Tuna Salad Dip — Creamy, Savory & Protein-Packed
A Tuna Salad Dip is a creamy, flavorful blend of tuna, mayonnaise (or yogurt), and crunchy add-ins like celery and pickles. It works as a dip, sandwich filling, or even a light meal when paired with crackers or vegetables. It’s quick, budget-friendly, and high in protein.
Ingredients (Serves 4)
- 2 cans (5–6 oz each) tuna in water or oil, drained
- 1/3 cup mayonnaise (or Greek yogurt for a lighter version)
- 1 tbsp Dijon mustard (optional but recommended)
- 1/4 cup celery, finely chopped
- 2 tbsp onion, finely chopped (red or white)
- 2 tbsp pickles or relish, chopped
- 1 tbsp lemon juice
- Salt and black pepper to taste
- Optional: 1 tbsp fresh dill or parsley
- Optional: pinch of paprika or chili flakes for heat
Instructions
- Prepare tuna
Drain tuna well and flake it into a mixing bowl. - Mix base
Add mayonnaise (or yogurt), mustard, and lemon juice. Stir until creamy. - Add crunch & flavor
Mix in celery, onion, and pickles. - Season
Add salt, pepper, and optional herbs/spices. - Chill (recommended)
Refrigerate for 15–30 minutes for best flavor. - Serve
Serve as a dip with crackers, toasted bread, cucumber slices, or lettuce wraps.
Recipe Notes
- Use chunk light tuna for a softer texture or solid white tuna for a meatier bite.
- Greek yogurt makes it healthier and tangier.
- Letting it rest improves flavor blending significantly.
- Adjust creaminess by adding more mayo/yogurt as needed.
Tips for Best Results
- Drain tuna very well to avoid watery dip.
- Finely chop vegetables for smoother dip texture.
- Add a splash of pickle juice for extra tang.

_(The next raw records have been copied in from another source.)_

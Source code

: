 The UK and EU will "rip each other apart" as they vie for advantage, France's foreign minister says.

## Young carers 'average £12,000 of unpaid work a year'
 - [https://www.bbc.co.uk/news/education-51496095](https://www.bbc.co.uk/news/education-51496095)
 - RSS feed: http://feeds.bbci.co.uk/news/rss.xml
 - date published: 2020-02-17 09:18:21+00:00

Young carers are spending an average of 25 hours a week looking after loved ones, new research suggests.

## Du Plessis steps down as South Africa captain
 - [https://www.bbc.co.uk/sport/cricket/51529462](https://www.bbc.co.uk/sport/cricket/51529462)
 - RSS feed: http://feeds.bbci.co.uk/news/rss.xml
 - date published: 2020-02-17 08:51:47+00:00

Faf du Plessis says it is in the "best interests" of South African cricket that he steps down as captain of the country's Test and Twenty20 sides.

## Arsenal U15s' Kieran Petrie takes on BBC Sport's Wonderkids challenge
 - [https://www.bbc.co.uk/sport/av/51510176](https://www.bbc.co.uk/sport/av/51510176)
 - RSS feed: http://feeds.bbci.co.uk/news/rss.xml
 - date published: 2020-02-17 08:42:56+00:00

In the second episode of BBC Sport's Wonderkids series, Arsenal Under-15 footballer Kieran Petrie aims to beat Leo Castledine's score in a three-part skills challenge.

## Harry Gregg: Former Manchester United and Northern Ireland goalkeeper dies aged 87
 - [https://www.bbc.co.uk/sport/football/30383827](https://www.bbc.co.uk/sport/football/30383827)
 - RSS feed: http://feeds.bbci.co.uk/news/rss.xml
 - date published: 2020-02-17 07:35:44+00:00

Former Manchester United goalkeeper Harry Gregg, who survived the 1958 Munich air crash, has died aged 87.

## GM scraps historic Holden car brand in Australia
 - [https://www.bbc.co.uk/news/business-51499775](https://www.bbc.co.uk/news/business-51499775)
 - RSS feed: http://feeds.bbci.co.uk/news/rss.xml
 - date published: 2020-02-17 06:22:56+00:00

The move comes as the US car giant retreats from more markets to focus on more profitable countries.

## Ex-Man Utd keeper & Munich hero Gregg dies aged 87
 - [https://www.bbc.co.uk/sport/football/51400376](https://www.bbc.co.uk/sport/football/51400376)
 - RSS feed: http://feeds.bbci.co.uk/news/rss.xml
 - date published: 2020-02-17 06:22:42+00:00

- For meal prep, store in airtight container up to 3 days.
Serving Suggestions
- Crackers or pita chips
- Toasted sourdough or sandwich bread
- Lettuce cups for low-carb option
- Stuffed in wraps or sandwiches
- As a topping for baked potatoes
Nutritional Information (Approx. per serving)
- Calories: 180–250 kcal
- Protein: 18–25 g
- Fat: 10–18 g
- Carbohydrates: 2–5 g
- Fiber: 0–1 g
- Sodium: varies depending on tuna & seasoning
(Values vary based on ingredients used.)
Health Benefits
- 🐟 High protein — supports muscle repair and satiety
- 🧠 Omega-3 fatty acids — supports brain and heart health
- ⚡ Low carb option — suitable for keto or low-carb diets
- 🥗 Customizable — can be made lighter or richer easily
- 💰 Budget-friendly protein source
Q&A
Q1: Can I make it ahead of time?
Yes. It actually tastes better after a few hours in the fridge as flavors blend.
Q2: Can I make it without mayo?
Yes. Replace with Greek yogurt, mashed avocado, or hummus.
Q3: How long does it last in the fridge?
Up to 3 days in an airtight container.
Q4: Can I make it spicy?
Yes. Add chili flakes, hot sauce, or diced jalapeños.
Q5: Is canned tuna healthy?
Yes, especially in moderation. It’s high in protein and omega-3s, but watch sodium levels.